# WORK INSTRUCTIONS:
Go through the data and copy each line that holds "Chlorella".

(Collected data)
=== Begin Enclosure ===
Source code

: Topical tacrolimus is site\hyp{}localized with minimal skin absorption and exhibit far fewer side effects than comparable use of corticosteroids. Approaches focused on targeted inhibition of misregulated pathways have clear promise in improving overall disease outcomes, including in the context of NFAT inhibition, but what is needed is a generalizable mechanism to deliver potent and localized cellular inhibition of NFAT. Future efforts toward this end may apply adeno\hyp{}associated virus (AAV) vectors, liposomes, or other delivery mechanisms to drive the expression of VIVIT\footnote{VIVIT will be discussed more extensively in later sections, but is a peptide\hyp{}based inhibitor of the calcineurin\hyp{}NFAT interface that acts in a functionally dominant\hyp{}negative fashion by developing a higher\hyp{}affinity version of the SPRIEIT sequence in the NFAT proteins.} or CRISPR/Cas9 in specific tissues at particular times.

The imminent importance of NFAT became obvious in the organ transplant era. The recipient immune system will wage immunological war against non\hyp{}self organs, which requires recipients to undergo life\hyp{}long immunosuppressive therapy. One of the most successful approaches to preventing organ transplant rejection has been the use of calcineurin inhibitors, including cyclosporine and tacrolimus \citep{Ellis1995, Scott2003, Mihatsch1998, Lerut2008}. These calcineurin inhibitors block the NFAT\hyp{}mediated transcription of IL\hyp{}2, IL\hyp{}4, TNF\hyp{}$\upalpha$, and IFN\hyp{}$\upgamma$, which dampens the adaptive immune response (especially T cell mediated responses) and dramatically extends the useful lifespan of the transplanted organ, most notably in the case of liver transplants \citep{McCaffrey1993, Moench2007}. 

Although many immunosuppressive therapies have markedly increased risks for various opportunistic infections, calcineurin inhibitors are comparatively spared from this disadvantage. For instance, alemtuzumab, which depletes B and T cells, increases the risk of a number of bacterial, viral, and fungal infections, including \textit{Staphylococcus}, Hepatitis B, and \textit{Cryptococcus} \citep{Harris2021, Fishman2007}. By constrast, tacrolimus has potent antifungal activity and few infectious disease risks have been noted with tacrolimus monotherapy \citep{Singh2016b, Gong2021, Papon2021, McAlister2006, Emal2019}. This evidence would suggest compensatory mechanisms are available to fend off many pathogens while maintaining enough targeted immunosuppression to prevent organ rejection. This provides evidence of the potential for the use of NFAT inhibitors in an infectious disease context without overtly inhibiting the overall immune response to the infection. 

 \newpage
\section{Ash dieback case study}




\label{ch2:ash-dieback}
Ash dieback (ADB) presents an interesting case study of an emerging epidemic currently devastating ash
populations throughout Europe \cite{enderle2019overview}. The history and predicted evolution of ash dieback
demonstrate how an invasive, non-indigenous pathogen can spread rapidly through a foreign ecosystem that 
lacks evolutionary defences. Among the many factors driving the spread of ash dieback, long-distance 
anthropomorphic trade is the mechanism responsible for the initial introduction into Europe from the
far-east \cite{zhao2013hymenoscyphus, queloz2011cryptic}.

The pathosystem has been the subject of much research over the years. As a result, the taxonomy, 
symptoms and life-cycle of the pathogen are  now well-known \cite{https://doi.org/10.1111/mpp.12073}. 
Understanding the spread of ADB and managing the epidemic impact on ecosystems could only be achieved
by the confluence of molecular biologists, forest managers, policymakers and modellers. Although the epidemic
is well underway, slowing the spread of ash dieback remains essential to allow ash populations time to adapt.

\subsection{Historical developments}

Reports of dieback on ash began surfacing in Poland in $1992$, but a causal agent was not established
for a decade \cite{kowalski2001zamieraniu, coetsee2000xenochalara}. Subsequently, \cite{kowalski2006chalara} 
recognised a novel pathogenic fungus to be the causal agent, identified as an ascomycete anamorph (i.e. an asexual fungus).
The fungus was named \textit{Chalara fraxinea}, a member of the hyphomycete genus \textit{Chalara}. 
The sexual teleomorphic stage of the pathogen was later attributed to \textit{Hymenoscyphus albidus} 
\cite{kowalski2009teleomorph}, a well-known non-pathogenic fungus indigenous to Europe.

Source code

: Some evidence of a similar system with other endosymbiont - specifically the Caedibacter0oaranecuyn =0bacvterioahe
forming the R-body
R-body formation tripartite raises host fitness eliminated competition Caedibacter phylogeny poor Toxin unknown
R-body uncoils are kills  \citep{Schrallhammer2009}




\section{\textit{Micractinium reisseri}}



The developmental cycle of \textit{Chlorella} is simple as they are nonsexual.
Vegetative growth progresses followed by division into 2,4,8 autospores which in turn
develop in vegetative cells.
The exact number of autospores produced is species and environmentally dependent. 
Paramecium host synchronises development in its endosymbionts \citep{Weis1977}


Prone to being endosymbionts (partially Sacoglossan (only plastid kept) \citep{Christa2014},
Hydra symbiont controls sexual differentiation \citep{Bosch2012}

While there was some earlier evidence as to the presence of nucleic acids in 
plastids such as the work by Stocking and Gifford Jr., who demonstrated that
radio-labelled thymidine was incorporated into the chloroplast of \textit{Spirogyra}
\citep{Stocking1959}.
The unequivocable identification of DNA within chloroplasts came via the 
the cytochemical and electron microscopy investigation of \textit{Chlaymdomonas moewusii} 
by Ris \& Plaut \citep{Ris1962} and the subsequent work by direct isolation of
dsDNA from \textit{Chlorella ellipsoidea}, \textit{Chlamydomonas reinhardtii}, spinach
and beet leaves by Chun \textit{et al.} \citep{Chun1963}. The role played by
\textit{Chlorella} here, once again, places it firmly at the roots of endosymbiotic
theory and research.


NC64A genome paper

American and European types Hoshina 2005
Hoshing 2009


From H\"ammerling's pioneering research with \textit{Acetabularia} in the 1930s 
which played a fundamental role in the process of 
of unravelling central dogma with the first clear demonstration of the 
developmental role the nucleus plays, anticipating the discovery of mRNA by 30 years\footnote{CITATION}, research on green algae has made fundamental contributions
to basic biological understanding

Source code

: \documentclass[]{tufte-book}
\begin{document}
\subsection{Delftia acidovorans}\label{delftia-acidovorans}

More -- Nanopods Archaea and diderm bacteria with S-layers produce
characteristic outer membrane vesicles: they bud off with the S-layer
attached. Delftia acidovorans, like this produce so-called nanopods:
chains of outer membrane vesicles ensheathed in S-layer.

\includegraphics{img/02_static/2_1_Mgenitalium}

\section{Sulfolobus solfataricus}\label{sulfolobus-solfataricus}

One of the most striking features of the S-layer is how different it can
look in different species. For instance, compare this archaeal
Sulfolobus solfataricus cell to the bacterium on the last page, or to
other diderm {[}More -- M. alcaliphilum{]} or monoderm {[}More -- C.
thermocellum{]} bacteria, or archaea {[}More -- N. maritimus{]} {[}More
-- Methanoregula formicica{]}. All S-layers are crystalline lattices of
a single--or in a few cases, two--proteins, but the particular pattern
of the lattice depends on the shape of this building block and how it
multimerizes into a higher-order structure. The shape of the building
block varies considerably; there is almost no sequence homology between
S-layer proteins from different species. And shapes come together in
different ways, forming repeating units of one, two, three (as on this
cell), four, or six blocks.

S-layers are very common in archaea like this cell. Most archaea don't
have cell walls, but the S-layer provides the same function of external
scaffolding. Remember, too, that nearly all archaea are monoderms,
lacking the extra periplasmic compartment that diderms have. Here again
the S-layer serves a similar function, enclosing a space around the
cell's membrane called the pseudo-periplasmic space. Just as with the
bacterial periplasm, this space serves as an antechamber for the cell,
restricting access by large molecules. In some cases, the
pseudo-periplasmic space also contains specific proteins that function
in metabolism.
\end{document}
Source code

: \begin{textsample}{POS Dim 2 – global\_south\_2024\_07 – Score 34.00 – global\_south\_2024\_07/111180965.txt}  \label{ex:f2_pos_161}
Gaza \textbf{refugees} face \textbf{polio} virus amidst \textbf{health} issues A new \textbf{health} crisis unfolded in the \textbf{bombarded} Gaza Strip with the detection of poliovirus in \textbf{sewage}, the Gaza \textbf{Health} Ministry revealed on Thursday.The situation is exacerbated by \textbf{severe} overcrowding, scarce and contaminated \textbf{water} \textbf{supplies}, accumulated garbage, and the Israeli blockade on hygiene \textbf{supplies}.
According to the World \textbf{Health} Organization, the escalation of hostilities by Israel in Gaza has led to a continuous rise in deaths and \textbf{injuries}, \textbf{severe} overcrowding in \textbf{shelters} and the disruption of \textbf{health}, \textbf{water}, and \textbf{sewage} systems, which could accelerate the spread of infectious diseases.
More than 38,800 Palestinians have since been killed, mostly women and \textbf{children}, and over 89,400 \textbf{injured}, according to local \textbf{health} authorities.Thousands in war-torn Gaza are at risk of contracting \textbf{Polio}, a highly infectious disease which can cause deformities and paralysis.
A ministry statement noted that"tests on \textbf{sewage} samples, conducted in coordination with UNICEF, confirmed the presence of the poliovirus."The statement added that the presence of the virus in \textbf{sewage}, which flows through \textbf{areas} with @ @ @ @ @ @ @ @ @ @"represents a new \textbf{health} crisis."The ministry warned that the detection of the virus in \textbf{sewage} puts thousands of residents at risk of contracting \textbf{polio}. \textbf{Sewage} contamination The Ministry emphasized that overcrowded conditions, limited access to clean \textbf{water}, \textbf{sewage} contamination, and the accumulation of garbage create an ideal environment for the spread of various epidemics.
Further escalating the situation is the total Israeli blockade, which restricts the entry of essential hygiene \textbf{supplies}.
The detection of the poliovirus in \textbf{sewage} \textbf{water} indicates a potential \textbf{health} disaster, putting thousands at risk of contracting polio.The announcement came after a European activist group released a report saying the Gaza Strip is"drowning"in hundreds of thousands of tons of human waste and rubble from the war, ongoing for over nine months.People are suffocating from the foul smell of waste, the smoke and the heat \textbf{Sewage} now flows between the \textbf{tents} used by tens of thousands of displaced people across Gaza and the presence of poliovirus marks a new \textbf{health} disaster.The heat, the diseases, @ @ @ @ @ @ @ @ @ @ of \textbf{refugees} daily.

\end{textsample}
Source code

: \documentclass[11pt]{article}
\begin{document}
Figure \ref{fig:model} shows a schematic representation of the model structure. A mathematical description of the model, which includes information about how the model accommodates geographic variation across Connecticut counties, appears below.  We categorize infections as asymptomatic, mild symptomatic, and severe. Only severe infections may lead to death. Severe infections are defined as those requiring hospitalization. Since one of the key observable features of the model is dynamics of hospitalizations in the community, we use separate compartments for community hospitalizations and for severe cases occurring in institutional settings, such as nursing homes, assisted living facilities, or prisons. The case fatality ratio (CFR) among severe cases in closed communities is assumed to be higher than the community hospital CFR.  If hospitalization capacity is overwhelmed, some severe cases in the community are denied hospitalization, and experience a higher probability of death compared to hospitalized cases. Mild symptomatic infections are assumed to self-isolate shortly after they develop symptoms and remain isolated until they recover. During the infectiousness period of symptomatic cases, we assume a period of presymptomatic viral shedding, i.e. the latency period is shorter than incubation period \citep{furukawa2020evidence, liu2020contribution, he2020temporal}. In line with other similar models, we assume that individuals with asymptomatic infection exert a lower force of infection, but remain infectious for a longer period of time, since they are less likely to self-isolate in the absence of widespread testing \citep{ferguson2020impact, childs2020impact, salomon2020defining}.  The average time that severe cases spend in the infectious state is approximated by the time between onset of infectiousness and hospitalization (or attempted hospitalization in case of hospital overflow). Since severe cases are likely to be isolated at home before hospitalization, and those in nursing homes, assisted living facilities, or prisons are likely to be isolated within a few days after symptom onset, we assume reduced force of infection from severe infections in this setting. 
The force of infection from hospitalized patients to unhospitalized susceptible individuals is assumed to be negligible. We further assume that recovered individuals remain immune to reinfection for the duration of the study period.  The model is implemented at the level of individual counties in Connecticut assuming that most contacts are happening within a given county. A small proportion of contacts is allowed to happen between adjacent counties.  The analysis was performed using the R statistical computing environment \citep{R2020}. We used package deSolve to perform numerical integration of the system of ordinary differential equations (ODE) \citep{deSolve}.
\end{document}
=== End Enclosure ===
# RESULT OF THIS TASK:
The developmental cycle of \textit{Chlorella} is simple as they are nonsexual.
dsDNA from \textit{Chlorella ellipsoidea}, \textit{Chlamydomonas reinhardtii}, spinach
\textit{Chlorella} here, once again, places it firmly at the roots of endosymbiotic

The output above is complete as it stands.